__Exercise data__.

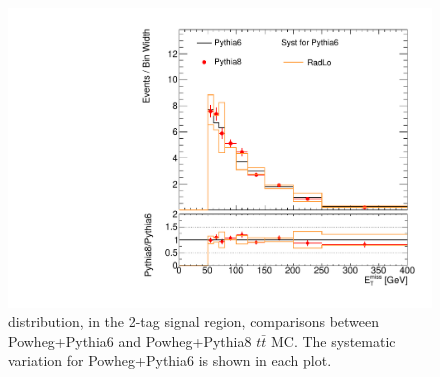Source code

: \begin{figure}[!h]
\begin{center}
\includegraphics[scale=0.33]{./figures/boosted/TTBarPy6VsPy8/TTBarPy6VsPy8_SR_MET_radlo}
\caption{\met distribution, in the 2-tag signal region, comparisons between Powheg+Pythia6 and Powheg+Pythia8 $t\bar{t}$ MC. 
The systematic variation for Powheg+Pythia6 is shown in each plot.}
\label{fig:boosted_ttbarpy6py8_MET}
\end{center}
\end{figure}

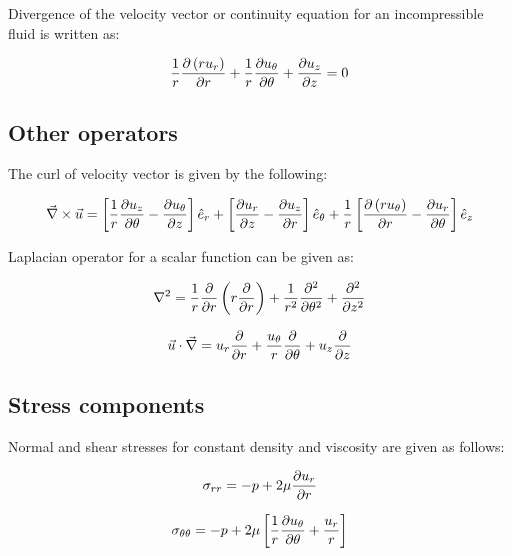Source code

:Divergence of the velocity vector or continuity equation for an incompressible fluid is written as:

\begin{equation}
{1 \over r}{\partial \left( r u_r\right) \over \partial r} + {1 \over r}{\partial u_\theta \over \partial \theta} + {\partial u_z \over \partial z} = 0
\end{equation}

\subsection{Other operators}

The curl of velocity vector is given by the following:

\begin{equation}
\vec{\nabla} \times \vec{u} = \left[ {1 \over r}{\partial u_z \over \partial \theta} - {\partial u_\theta \over \partial z} \right] \hat{e}_r + \left[ {\partial u_r \over \partial z} - {\partial u_z \over \partial r} \right] \hat{e}_\theta + {1 \over r} \left[ {\partial \left( r u_\theta\right) \over \partial r} - {\partial u_r \over \partial \theta} \right] \hat{e}_z
\end{equation}

Laplacian operator for a scalar function can be given as:

\begin{equation}
\nabla^2 = {1 \over r} {\partial \over \partial r} \left( r {\partial \over \partial r} \right) + {1 \over r^2} {\partial^2 \over \partial \theta^2} + {\partial^2 \over \partial z^2}
\end{equation}

\begin{equation}
\vec{u} \cdot \vec{\nabla} = u_r \frac{\partial}{\partial r} + \frac{u_\theta}{r} \frac{\partial}{\partial \theta} + u_z \frac{\partial}{\partial z}
\end{equation}


\subsection{Stress components}

Normal and shear stresses for constant density and viscosity are given as follows:

\begin{equation}
\sigma_{rr} = -p + 2 \mu {\partial u_r \over \partial r}
\end{equation}

\begin{equation}
\sigma_{\theta \theta} = -p + 2 \mu \left[ {1 \over r} {\partial u_\theta \over \partial \theta} + {u_r \over r} \right]
\end{equation}

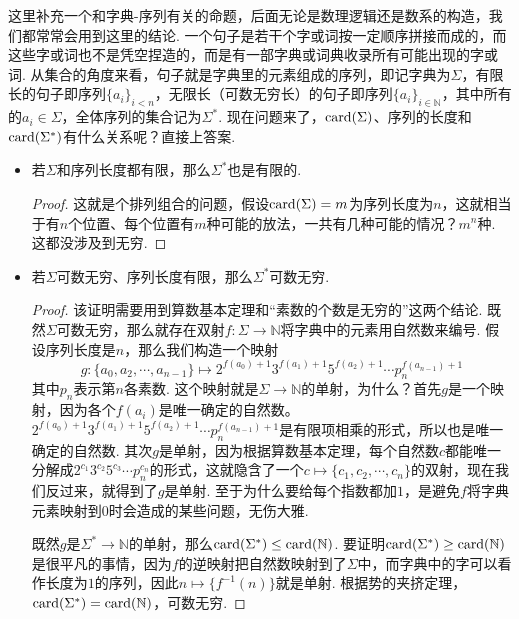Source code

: \documentclass[main.tex]{subfiles}
\begin{document}
这里补充一个和字典-序列有关的命题，后面无论是数理逻辑还是数系的构造，我们都常常会用到这里的结论. 一个句子是若干个字或词按一定顺序拼接而成的，而这些字或词也不是凭空捏造的，而是有一部字典或词典收录所有可能出现的字或词. 从集合的角度来看，句子就是字典里的元素组成的序列，即记字典为\(\Sigma\)，有限长的句子即序列\(\{a_i\}_{i < n}\)，无限长（可数无穷长）的句子即序列\(\{a_i\}_{i \in \mathbb{N}}\)，其中所有的\(a_i \in \Sigma\)，全体序列的集合记为\(\Sigma^*\). 现在问题来了，\({\rm card}(\Sigma)\)、序列的长度和\({\rm card}(\Sigma^*)\)有什么关系呢？直接上答案.
\begin{itemize}
    \item 若\(\Sigma\)和序列长度都有限，那么\(\Sigma^*\)也是有限的.
    \begin{proof}
        这就是个排列组合的问题，假设\({\rm card}(\Sigma)=m\)为序列长度为\(n\)，这就相当于有\(n\)个位置、每个位置有\(m\)种可能的放法，一共有几种可能的情况？\(m^n\)种. 这都没涉及到无穷.
    \end{proof}

    \item 若\(\Sigma\)可数无穷、序列长度有限，那么\(\Sigma^*\)可数无穷.
    \begin{proof}

        该证明需要用到算数基本定理和“素数的个数是无穷的”这两个结论. 既然\(\Sigma\)可数无穷，那么就存在双射\(f:\Sigma \to \mathbb{N}\)将字典中的元素用自然数来编号. 假设序列长度是\(n\)，那么我们构造一个映射
        \[g: \{a_0, a_2, \cdots, a_{n-1}\} \mapsto 2^{f(a_0)+1}3^{f(a_1)+1}5^{f(a_2)+1}\cdots p_n^{f(a_{n-1})+1}\]
        其中\(p_n\)表示第\(n\)各素数. 这个映射就是\(\Sigma \to \mathbb{N}\)的单射，为什么？首先\(g\)是一个映射，因为各个\(f(a_i)\)是唯一确定的自然数。\(2^{f(a_0)+1}3^{f(a_1)+1}5^{f(a_2)+1}\cdots p_n^{f(a_{n-1})+1}\)是有限项相乘的形式，所以也是唯一确定的自然数. 其次\(g\)是单射，因为根据算数基本定理，每个自然数\(c\)都能唯一分解成\(2^{c_1}3^{c_2}5^{c_3}\cdots p_n^{c_n}\)的形式，这就隐含了一个\(c \mapsto \{c_1, c_2, \cdots, c_n\}\)的双射，现在我们反过来，就得到了\(g\)是单射. 至于为什么要给每个指数都加\(1\)，是避免\(f\)将字典元素映射到\(0\)时会造成的某些问题，无伤大雅. 

        既然\(g\)是\(\Sigma^* \to \mathbb{N}\)的单射，那么\({\rm card}(\Sigma^*) \leq {\rm card}(\mathbb{N})\). 要证明\({\rm card}(\Sigma^*) \geq {\rm card}(\mathbb{N})\)是很平凡的事情，因为\(f\)的逆映射把自然数映射到了\(\Sigma\)中，而字典中的字可以看作长度为\(1\)的序列，因此\(n \mapsto \{f^{-1}(n)\}\)就是单射. 根据势的夹挤定理，\({\rm card}(\Sigma^*) = {\rm card}(\mathbb{N})\)，可数无穷.
    \end{proof}


\end{itemize}
\end{document}
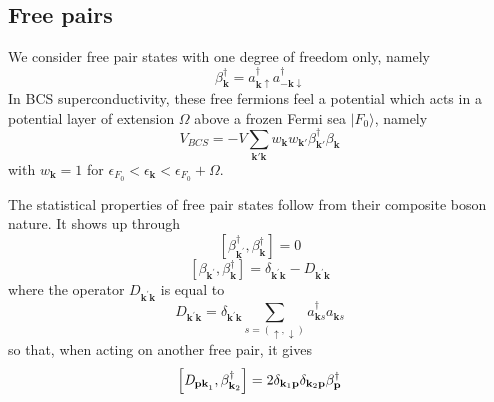 \documentclass[aps,prb,preprint,groupedaddress,amsmath]{revtex4-1}
\newcommand{\vp}{\ensuremath{\mathbf{p}}}
\newcommand{\vk}{\ensuremath{\mathbf{k}}}
\newcommand{\dg}{\ensuremath{\dagger}}
\begin{document}
\subsection{Free pairs}
We consider free pair states with one degree of freedom only, namely
\begin{equation}\label{eq:beta}
\beta_\vk^\dg=a^\dg_{\vk\uparrow}{}a^\dg_{-\vk\downarrow}
\end{equation}
 In BCS superconductivity, these free fermions feel a potential which acts in a potential layer of extension $\Omega$ above a frozen Fermi sea $|F_0{\rangle}$, namely
\begin{equation}
V_{BCS}=-V\sum_{\vk'\vk}w_{\vk}w_{\vk'}\beta^\dg_{\vk'}\beta^{}_\vk
\label{eq:}
\end{equation}
with $w_\vk=1$ for $\epsilon_{F_0}<\epsilon_\vk<\epsilon_{F_0}+\Omega$. 

The statistical properties of free pair states follow from their composite boson nature. It shows up through
\begin{equation}  
\left[\beta^{\dagger}_{\mathbf{k} ^{\prime}},\beta^{\dagger}_{\mathbf{k} }%
\right]  =0
\end{equation}
\begin{equation}  \label{eq:betacom}
\left[\beta_{\mathbf{k} ^{\prime}},\beta^{\dagger}_{\mathbf{k} }\right] 
=\delta_{\mathbf{k} ^{\prime}\mathbf{k} }-\mathit{D} _{\mathbf{k} ^{\prime}%
\mathbf{k} }
\end{equation}
where the operator $\mathit{D} _{\mathbf{k} ^{\prime}\mathbf{k} }$ is equal to
\begin{equation}\label{eq:D}
\mathit{D} _{\mathbf{k} ^{\prime}\mathbf{k} }=\delta_{\mathbf{k} ^{\prime}\mathbf{k}}\sum_{s=(\uparrow,\downarrow)}a^\dg_{\vk{s}}{}a^{}_{\vk{s}}
\end{equation}
 so that, when acting on another free pair, it gives
\begin{equation}
\left[\mathit{D} _{\mathbf{p}\mathbf{k} ^{}_1},\beta^{\dagger}_{%
\mathbf{k} _2}\right]  =2\delta_{\mathbf{k}_1 \mathbf{p} }\delta_{\mathbf{k}_2 \mathbf{p} }\beta_\vp^\dg
\end{equation}
\end{document}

__Brief__. Which of the lines above hold the string "label"? Pick each of them out.

__Finished task__.
\label{fig:boosted_ttbarpy6py8_MET}
\begin{equation}\label{eq:beta}
\label{eq:}
\begin{equation}  \label{eq:betacom}
\begin{equation}\label{eq:D}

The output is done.